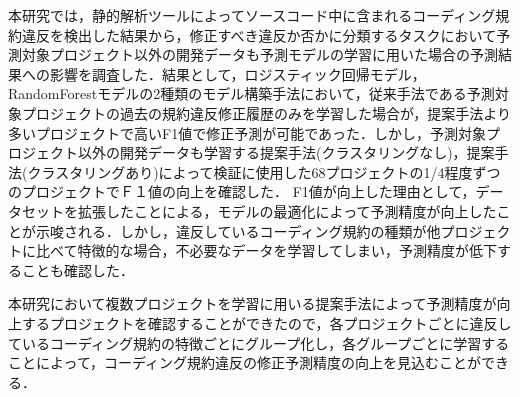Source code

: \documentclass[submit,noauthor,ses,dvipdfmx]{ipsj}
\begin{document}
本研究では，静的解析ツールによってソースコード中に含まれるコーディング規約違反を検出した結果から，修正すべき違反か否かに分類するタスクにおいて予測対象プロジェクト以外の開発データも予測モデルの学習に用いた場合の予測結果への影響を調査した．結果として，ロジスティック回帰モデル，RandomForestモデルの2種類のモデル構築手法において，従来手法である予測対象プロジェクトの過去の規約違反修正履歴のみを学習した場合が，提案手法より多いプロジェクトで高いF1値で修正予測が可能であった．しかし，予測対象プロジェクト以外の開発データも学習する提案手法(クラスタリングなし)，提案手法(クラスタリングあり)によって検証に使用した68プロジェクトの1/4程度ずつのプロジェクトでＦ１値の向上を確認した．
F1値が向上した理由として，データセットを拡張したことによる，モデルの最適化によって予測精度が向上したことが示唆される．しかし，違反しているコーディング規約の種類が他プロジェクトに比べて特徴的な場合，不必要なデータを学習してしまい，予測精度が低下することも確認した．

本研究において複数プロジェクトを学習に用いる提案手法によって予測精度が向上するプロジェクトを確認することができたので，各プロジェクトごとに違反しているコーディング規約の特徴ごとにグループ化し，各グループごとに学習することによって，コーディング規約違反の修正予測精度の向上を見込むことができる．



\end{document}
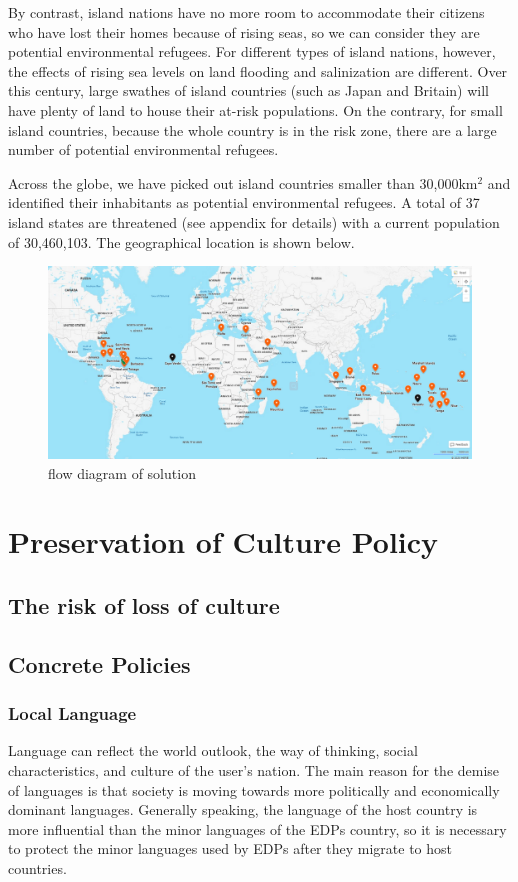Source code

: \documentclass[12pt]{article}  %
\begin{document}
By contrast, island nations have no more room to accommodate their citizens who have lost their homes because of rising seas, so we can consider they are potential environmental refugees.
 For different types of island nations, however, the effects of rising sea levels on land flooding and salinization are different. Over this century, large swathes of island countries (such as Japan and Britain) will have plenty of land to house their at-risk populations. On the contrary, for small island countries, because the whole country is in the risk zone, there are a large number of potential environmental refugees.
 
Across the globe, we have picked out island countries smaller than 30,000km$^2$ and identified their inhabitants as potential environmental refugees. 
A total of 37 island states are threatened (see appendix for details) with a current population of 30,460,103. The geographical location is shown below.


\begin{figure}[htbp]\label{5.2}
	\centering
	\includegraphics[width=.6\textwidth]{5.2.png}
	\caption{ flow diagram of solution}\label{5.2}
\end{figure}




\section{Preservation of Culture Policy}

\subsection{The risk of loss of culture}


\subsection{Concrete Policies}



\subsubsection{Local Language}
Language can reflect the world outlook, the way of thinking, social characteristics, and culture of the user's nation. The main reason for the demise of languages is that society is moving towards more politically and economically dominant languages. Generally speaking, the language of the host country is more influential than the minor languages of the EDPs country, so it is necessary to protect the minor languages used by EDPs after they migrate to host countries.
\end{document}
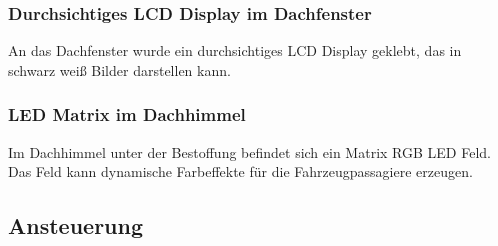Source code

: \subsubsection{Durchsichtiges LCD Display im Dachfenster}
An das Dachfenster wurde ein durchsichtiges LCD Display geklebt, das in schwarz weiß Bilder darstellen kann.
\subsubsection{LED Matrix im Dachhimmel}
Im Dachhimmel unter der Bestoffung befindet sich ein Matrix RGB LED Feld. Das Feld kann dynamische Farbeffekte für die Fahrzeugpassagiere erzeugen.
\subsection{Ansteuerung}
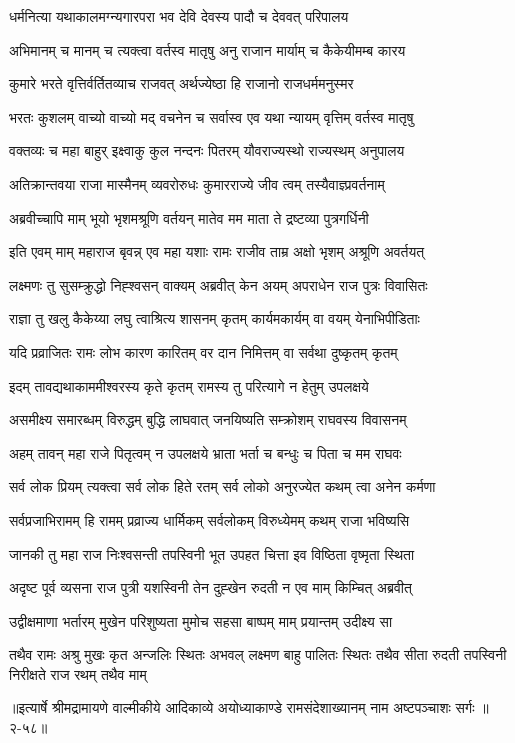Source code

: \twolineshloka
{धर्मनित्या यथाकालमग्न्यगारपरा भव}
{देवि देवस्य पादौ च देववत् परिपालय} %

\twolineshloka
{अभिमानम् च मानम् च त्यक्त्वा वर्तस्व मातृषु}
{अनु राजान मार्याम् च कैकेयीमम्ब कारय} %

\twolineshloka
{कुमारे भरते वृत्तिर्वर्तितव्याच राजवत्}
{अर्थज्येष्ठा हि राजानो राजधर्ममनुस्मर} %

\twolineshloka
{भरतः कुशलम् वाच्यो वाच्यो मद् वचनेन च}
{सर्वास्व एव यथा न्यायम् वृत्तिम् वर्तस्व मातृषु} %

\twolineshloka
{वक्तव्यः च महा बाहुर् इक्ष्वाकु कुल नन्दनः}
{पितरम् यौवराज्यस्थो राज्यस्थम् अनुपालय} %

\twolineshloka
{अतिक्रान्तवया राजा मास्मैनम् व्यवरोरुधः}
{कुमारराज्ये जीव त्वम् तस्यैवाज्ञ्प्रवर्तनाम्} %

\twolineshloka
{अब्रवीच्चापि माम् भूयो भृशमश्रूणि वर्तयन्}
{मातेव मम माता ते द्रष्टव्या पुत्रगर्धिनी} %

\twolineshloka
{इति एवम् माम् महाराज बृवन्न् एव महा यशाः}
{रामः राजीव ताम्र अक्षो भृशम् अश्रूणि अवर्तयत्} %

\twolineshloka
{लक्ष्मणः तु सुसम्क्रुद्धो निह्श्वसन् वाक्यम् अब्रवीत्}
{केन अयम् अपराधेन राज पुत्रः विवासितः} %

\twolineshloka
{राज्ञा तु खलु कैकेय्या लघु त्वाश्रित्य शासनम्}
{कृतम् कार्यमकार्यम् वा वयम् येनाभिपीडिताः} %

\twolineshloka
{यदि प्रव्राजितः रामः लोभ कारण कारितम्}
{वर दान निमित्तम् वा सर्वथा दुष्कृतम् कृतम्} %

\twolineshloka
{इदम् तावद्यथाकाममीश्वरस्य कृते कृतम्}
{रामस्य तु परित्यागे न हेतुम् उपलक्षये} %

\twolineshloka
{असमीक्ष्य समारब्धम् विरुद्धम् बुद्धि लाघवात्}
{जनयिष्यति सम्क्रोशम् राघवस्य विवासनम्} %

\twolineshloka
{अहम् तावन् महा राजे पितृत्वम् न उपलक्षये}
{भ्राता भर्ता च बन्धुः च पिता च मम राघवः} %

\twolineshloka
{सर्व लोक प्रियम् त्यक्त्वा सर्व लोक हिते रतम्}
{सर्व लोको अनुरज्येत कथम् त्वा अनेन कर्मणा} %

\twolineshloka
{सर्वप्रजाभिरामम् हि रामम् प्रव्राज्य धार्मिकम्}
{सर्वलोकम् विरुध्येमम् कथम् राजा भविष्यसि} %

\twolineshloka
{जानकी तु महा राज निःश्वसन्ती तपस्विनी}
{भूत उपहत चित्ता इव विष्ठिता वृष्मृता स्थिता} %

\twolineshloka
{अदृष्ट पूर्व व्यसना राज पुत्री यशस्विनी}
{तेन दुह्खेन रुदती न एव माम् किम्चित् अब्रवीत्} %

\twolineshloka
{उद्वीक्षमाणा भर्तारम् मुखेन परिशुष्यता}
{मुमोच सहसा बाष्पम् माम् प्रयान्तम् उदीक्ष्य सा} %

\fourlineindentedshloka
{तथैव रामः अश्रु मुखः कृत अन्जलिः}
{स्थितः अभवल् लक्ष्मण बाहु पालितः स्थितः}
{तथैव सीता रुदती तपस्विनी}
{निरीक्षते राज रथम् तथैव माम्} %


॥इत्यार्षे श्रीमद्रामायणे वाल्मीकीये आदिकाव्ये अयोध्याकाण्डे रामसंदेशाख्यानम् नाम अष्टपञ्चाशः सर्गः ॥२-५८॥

* [TRY IT]: Your answer should be a single number: how many lines of the material contain "because".

* [WRITTEN RESPONSE]: 2